Also, depending on time and budget, custom-made transformers with your own in-house control gear might work.

 

[ScottyUK]

Hmm electricuwe,

For a given load which of a defined impedance, getting 3x current through it does require 3x voltage. Or is Mr. Ohm wrong? He will be disappointed after all these years!

Of course if the transformer voltage is variable in the region below rated primary voltage, or the load is variable, then you are absolutely correct. I had assumed that the load was of a fixed value, through which the transformer noted was able to drive 8kA. In this case, I am correct.

It all comes down to interpretation of the information presented, which is what makes Eng-Tips so interesting!

 

[jbartos]

Suggestion: Visit

http://www.isomatic.co.uk/welds.htm

for welding transformers up to 67kA

 

[Voltswagen]

The helpfulness and scope of your posts are overwhelming and we appreciate every one.
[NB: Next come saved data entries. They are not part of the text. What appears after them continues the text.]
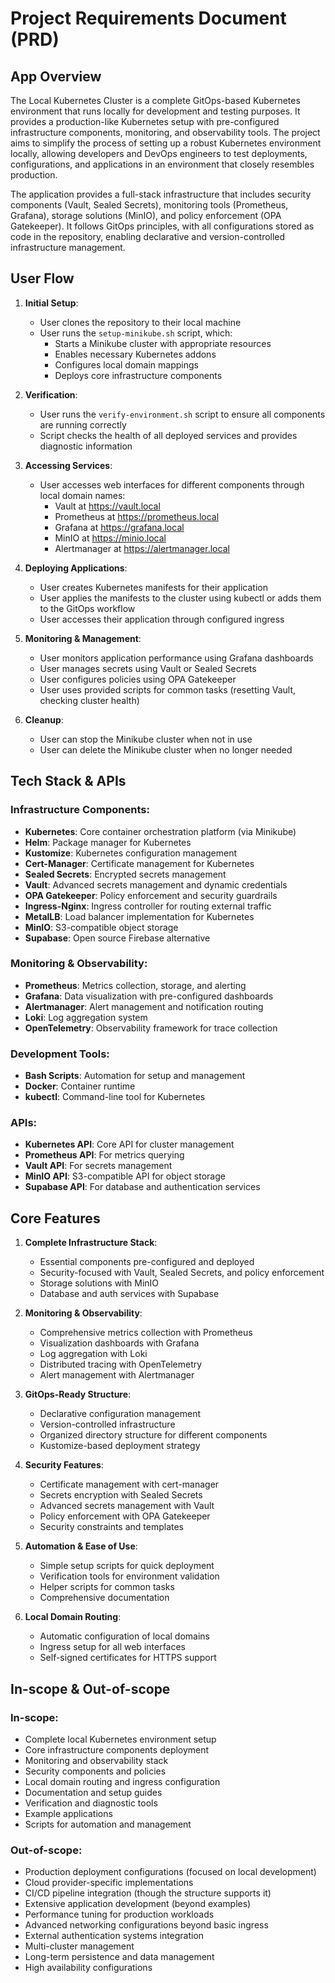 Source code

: # Project Requirements Document (PRD)

## App Overview
The Local Kubernetes Cluster is a complete GitOps-based Kubernetes environment that runs locally for development and testing purposes. It provides a production-like Kubernetes setup with pre-configured infrastructure components, monitoring, and observability tools. The project aims to simplify the process of setting up a robust Kubernetes environment locally, allowing developers and DevOps engineers to test deployments, configurations, and applications in an environment that closely resembles production.

The application provides a full-stack infrastructure that includes security components (Vault, Sealed Secrets), monitoring tools (Prometheus, Grafana), storage solutions (MinIO), and policy enforcement (OPA Gatekeeper). It follows GitOps principles, with all configurations stored as code in the repository, enabling declarative and version-controlled infrastructure management.

## User Flow

1. **Initial Setup**:
   - User clones the repository to their local machine
   - User runs the `setup-minikube.sh` script, which:
     - Starts a Minikube cluster with appropriate resources
     - Enables necessary Kubernetes addons
     - Configures local domain mappings
     - Deploys core infrastructure components

2. **Verification**:
   - User runs the `verify-environment.sh` script to ensure all components are running correctly
   - Script checks the health of all deployed services and provides diagnostic information

3. **Accessing Services**:
   - User accesses web interfaces for different components through local domain names:
     - Vault at https://vault.local
     - Prometheus at https://prometheus.local 
     - Grafana at https://grafana.local
     - MinIO at https://minio.local
     - Alertmanager at https://alertmanager.local

4. **Deploying Applications**:
   - User creates Kubernetes manifests for their application
   - User applies the manifests to the cluster using kubectl or adds them to the GitOps workflow
   - User accesses their application through configured ingress

5. **Monitoring & Management**:
   - User monitors application performance using Grafana dashboards
   - User manages secrets using Vault or Sealed Secrets
   - User configures policies using OPA Gatekeeper
   - User uses provided scripts for common tasks (resetting Vault, checking cluster health)

6. **Cleanup**:
   - User can stop the Minikube cluster when not in use
   - User can delete the Minikube cluster when no longer needed

## Tech Stack & APIs

### Infrastructure Components:
- **Kubernetes**: Core container orchestration platform (via Minikube)
- **Helm**: Package manager for Kubernetes
- **Kustomize**: Kubernetes configuration management
- **Cert-Manager**: Certificate management for Kubernetes
- **Sealed Secrets**: Encrypted secrets management
- **Vault**: Advanced secrets management and dynamic credentials
- **OPA Gatekeeper**: Policy enforcement and security guardrails
- **Ingress-Nginx**: Ingress controller for routing external traffic
- **MetalLB**: Load balancer implementation for Kubernetes
- **MinIO**: S3-compatible object storage
- **Supabase**: Open source Firebase alternative

### Monitoring & Observability:
- **Prometheus**: Metrics collection, storage, and alerting
- **Grafana**: Data visualization with pre-configured dashboards
- **Alertmanager**: Alert management and notification routing
- **Loki**: Log aggregation system
- **OpenTelemetry**: Observability framework for trace collection

### Development Tools:
- **Bash Scripts**: Automation for setup and management
- **Docker**: Container runtime
- **kubectl**: Command-line tool for Kubernetes

### APIs:
- **Kubernetes API**: Core API for cluster management
- **Prometheus API**: For metrics querying
- **Vault API**: For secrets management
- **MinIO API**: S3-compatible API for object storage
- **Supabase API**: For database and authentication services

## Core Features

1. **Complete Infrastructure Stack**:
   - Essential components pre-configured and deployed
   - Security-focused with Vault, Sealed Secrets, and policy enforcement
   - Storage solutions with MinIO
   - Database and auth services with Supabase

2. **Monitoring & Observability**:
   - Comprehensive metrics collection with Prometheus
   - Visualization dashboards with Grafana
   - Log aggregation with Loki
   - Distributed tracing with OpenTelemetry
   - Alert management with Alertmanager

3. **GitOps-Ready Structure**:
   - Declarative configuration management
   - Version-controlled infrastructure
   - Organized directory structure for different components
   - Kustomize-based deployment strategy

4. **Security Features**:
   - Certificate management with cert-manager
   - Secrets encryption with Sealed Secrets
   - Advanced secrets management with Vault
   - Policy enforcement with OPA Gatekeeper
   - Security constraints and templates

5. **Automation & Ease of Use**:
   - Simple setup scripts for quick deployment
   - Verification tools for environment validation
   - Helper scripts for common tasks
   - Comprehensive documentation

6. **Local Domain Routing**:
   - Automatic configuration of local domains
   - Ingress setup for all web interfaces
   - Self-signed certificates for HTTPS support

## In-scope & Out-of-scope

### In-scope:
- Complete local Kubernetes environment setup
- Core infrastructure components deployment
- Monitoring and observability stack
- Security components and policies
- Local domain routing and ingress configuration
- Documentation and setup guides
- Verification and diagnostic tools
- Example applications
- Scripts for automation and management

### Out-of-scope:
- Production deployment configurations (focused on local development)
- Cloud provider-specific implementations
- CI/CD pipeline integration (though the structure supports it)
- Extensive application development (beyond examples)
- Performance tuning for production workloads
- Advanced networking configurations beyond basic ingress
- External authentication systems integration
- Multi-cluster management
- Long-term persistence and data management
- High availability configurations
Semantics are 90 percent of searching so the links from busbar to sites dealing in circuit breaker test sets opened up an entire area that we would not have found in our searches for power source, power supply, etc. I might soon fly to Dallas where Megger has one plugged in so we can verify that it will zap a few of our test samples with enough current for long enough to satisfy the UL and other requirements.

jbartos also linked to a site with welding transformers which also seem right in the range of what we need, which includes lots of overkill: we need 24 kA today, so the least we should actually buy or build realistically is, like, 60 kA with up to 100 kA short-circuit, and even that might not be enough someday.

DougMSOE also mentioned furnace transformers, which indeed one of our foundrymen runs with his own generator and are a possible solution.

I like this page, thinking outside a bigger box:

http://proof.vision-marketing.com/neeltran/power.htm

ScottyUK and elecricuwe, my apologies for abusing the term IMPEDANCE when I believe I meant simple resistance, but please don't halt your dialog; it is helpful to me, anyway.

Thanks again, everyone. My bosses are appreciative of the knowledge and help you all have shared so generously, and my first requisition that I'm sure they will approve for this project will be a donation to this forum.

As ever, any other ideas or questions are appreciated. I'll report what we learn and decide.

--dave
Voltswagen

 

[Voltswagen]

Update 12/5/03~

Last week we went to Harvard where their power distribution team (they bought and maintain an older steam & electric generating station and serve many of their buildings with them) generously demoed the biggest Megger circuit breaker test set, rated at 60 kA with 100 kA short-circuit capabilities, on some of our typical test samples.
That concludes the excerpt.